Return all of the entries below exactly as they are given.

####################

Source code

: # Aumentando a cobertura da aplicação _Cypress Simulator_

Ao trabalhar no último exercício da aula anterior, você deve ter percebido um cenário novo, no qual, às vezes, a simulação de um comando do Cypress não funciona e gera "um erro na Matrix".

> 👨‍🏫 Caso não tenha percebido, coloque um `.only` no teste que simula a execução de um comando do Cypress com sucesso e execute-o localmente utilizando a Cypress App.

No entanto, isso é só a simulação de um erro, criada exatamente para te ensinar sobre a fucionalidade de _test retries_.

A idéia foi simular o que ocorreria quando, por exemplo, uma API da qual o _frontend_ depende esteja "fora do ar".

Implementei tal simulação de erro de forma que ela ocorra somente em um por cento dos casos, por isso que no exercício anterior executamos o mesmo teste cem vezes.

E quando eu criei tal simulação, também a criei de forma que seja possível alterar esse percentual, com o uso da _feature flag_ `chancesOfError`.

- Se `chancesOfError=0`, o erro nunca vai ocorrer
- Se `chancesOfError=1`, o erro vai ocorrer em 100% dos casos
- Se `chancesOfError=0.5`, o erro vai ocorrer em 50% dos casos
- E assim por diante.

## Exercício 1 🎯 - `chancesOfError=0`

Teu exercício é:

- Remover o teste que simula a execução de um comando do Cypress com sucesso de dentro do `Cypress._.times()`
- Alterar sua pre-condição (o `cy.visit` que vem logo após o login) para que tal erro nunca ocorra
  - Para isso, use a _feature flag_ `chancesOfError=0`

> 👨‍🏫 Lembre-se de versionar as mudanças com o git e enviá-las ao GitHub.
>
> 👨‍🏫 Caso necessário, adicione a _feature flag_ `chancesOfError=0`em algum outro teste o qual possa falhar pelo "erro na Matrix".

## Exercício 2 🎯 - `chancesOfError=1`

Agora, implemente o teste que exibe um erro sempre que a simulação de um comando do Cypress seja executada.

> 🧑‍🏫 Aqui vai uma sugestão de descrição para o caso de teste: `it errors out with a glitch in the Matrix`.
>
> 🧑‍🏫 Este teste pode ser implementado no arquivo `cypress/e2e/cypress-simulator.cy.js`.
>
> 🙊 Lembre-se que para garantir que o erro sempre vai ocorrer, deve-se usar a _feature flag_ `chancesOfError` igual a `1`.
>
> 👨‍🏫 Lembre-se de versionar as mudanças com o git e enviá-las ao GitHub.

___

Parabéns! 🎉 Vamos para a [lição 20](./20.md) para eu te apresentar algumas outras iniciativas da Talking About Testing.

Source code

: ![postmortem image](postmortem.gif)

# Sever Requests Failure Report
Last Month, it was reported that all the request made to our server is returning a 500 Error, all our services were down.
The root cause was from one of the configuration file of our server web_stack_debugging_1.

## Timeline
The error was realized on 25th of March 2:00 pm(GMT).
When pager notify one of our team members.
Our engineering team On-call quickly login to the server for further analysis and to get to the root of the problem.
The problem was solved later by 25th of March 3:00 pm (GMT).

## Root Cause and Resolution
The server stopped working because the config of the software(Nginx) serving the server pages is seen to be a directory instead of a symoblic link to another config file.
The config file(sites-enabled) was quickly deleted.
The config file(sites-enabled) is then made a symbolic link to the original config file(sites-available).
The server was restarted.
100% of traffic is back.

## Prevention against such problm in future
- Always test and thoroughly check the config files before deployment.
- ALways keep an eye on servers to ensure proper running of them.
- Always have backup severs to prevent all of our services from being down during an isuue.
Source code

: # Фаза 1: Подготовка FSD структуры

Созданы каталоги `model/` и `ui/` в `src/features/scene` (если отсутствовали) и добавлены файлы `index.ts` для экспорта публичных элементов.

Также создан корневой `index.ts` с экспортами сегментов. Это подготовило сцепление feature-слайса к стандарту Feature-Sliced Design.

####################

Completed task:
Source code

: # Aumentando a cobertura da aplicação _Cypress Simulator_

Ao trabalhar no último exercício da aula anterior, você deve ter percebido um cenário novo, no qual, às vezes, a simulação de um comando do Cypress não funciona e gera "um erro na Matrix".

> 👨‍🏫 Caso não tenha percebido, coloque um `.only` no teste que simula a execução de um comando do Cypress com sucesso e execute-o localmente utilizando a Cypress App.

No entanto, isso é só a simulação de um erro, criada exatamente para te ensinar sobre a fucionalidade de _test retries_.

A idéia foi simular o que ocorreria quando, por exemplo, uma API da qual o _frontend_ depende esteja "fora do ar".

Implementei tal simulação de erro de forma que ela ocorra somente em um por cento dos casos, por isso que no exercício anterior executamos o mesmo teste cem vezes.

E quando eu criei tal simulação, também a criei de forma que seja possível alterar esse percentual, com o uso da _feature flag_ `chancesOfError`.

- Se `chancesOfError=0`, o erro nunca vai ocorrer
- Se `chancesOfError=1`, o erro vai ocorrer em 100% dos casos
- Se `chancesOfError=0.5`, o erro vai ocorrer em 50% dos casos
- E assim por diante.

## Exercício 1 🎯 - `chancesOfError=0`

Teu exercício é:

- Remover o teste que simula a execução de um comando do Cypress com sucesso de dentro do `Cypress._.times()`
- Alterar sua pre-condição (o `cy.visit` que vem logo após o login) para que tal erro nunca ocorra
  - Para isso, use a _feature flag_ `chancesOfError=0`

> 👨‍🏫 Lembre-se de versionar as mudanças com o git e enviá-las ao GitHub.
>
> 👨‍🏫 Caso necessário, adicione a _feature flag_ `chancesOfError=0`em algum outro teste o qual possa falhar pelo "erro na Matrix".

## Exercício 2 🎯 - `chancesOfError=1`

Agora, implemente o teste que exibe um erro sempre que a simulação de um comando do Cypress seja executada.

> 🧑‍🏫 Aqui vai uma sugestão de descrição para o caso de teste: `it errors out with a glitch in the Matrix`.
>
> 🧑‍🏫 Este teste pode ser implementado no arquivo `cypress/e2e/cypress-simulator.cy.js`.
>
> 🙊 Lembre-se que para garantir que o erro sempre vai ocorrer, deve-se usar a _feature flag_ `chancesOfError` igual a `1`.
>
> 👨‍🏫 Lembre-se de versionar as mudanças com o git e enviá-las ao GitHub.

___

Parabéns! 🎉 Vamos para a [lição 20](./20.md) para eu te apresentar algumas outras iniciativas da Talking About Testing.

Source code

: ![postmortem image](postmortem.gif)

# Sever Requests Failure Report
Last Month, it was reported that all the request made to our server is returning a 500 Error, all our services were down.
The root cause was from one of the configuration file of our server web_stack_debugging_1.

## Timeline
The error was realized on 25th of March 2:00 pm(GMT).
When pager notify one of our team members.
Our engineering team On-call quickly login to the server for further analysis and to get to the root of the problem.
The problem was solved later by 25th of March 3:00 pm (GMT).

## Root Cause and Resolution
The server stopped working because the config of the software(Nginx) serving the server pages is seen to be a directory instead of a symoblic link to another config file.
The config file(sites-enabled) was quickly deleted.
The config file(sites-enabled) is then made a symbolic link to the original config file(sites-available).
The server was restarted.
100% of traffic is back.

## Prevention against such problm in future
- Always test and thoroughly check the config files before deployment.
- ALways keep an eye on servers to ensure proper running of them.
- Always have backup severs to prevent all of our services from being down during an isuue.
Source code

: # Фаза 1: Подготовка FSD структуры

Созданы каталоги `model/` и `ui/` в `src/features/scene` (если отсутствовали) и добавлены файлы `index.ts` для экспорта публичных элементов.

Также создан корневой `index.ts` с экспортами сегментов. Это подготовило сцепление feature-слайса к стандарту Feature-Sliced Design.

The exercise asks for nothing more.